Material for the task START

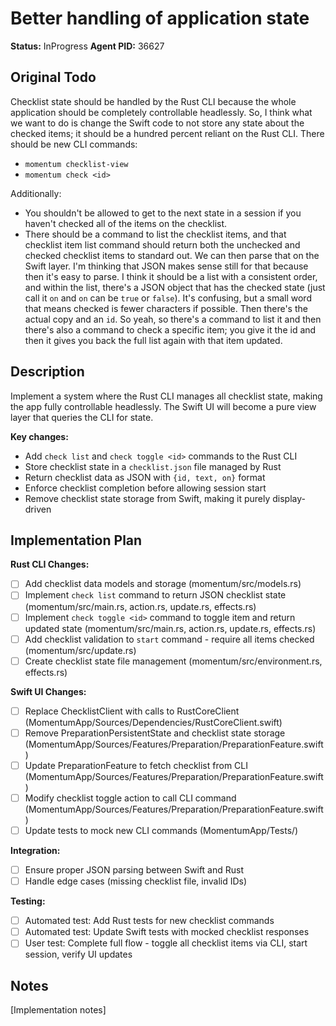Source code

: # Better handling of application state

**Status:** InProgress
**Agent PID:** 36627

## Original Todo

Checklist state should be handled by the Rust CLI because the whole application should be completely controllable headlessly. So, I think what we want to do is change the Swift code to not store any state about the checked items; it should be a hundred percent reliant on the Rust CLI. There should be new CLI commands:

- `momentum checklist-view`
- `momentum check <id>`

Additionally:

- You shouldn't be allowed to get to the next state in a session if you haven't checked all of the items on the checklist.
- There should be a command to list the checklist items, and that checklist item list command should return both the unchecked and checked checklist items to standard out.
  We can then parse that on the Swift layer. I'm thinking that JSON makes sense still for that because then it's easy to parse. I think it should be a list with a consistent order, and within the list, there's a JSON object that has the checked state (just call it `on` and `on` can be `true` or `false`). It's confusing, but a small word that means checked is fewer characters if possible. Then there's the actual copy and an `id`. So yeah, so there's a command to list it and then there's also a command to check a specific item; you give it the id and then it gives you back the full list again with that item updated.

## Description

Implement a system where the Rust CLI manages all checklist state, making the app fully controllable headlessly. The Swift UI will become a pure view layer that queries the CLI for state.

**Key changes:**
- Add `check list` and `check toggle <id>` commands to the Rust CLI
- Store checklist state in a `checklist.json` file managed by Rust
- Return checklist data as JSON with `{id, text, on}` format
- Enforce checklist completion before allowing session start
- Remove checklist state storage from Swift, making it purely display-driven

## Implementation Plan

**Rust CLI Changes:**
- [ ] Add checklist data models and storage (momentum/src/models.rs)
- [ ] Implement `check list` command to return JSON checklist state (momentum/src/main.rs, action.rs, update.rs, effects.rs)
- [ ] Implement `check toggle <id>` command to toggle item and return updated state (momentum/src/main.rs, action.rs, update.rs, effects.rs)
- [ ] Add checklist validation to `start` command - require all items checked (momentum/src/update.rs)
- [ ] Create checklist state file management (momentum/src/environment.rs, effects.rs)

**Swift UI Changes:**
- [ ] Replace ChecklistClient with calls to RustCoreClient (MomentumApp/Sources/Dependencies/RustCoreClient.swift)
- [ ] Remove PreparationPersistentState and checklist state storage (MomentumApp/Sources/Features/Preparation/PreparationFeature.swift)
- [ ] Update PreparationFeature to fetch checklist from CLI (MomentumApp/Sources/Features/Preparation/PreparationFeature.swift)
- [ ] Modify checklist toggle action to call CLI command (MomentumApp/Sources/Features/Preparation/PreparationFeature.swift)
- [ ] Update tests to mock new CLI commands (MomentumApp/Tests/)

**Integration:**
- [ ] Ensure proper JSON parsing between Swift and Rust
- [ ] Handle edge cases (missing checklist file, invalid IDs)

**Testing:**
- [ ] Automated test: Add Rust tests for new checklist commands
- [ ] Automated test: Update Swift tests with mocked checklist responses
- [ ] User test: Complete full flow - toggle all checklist items via CLI, start session, verify UI updates

## Notes

[Implementation notes]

Material for the task END

Copy each line in the data that holds the word "Implementation".

▶ **Exercise result**
## Implementation Plan
[Implementation notes]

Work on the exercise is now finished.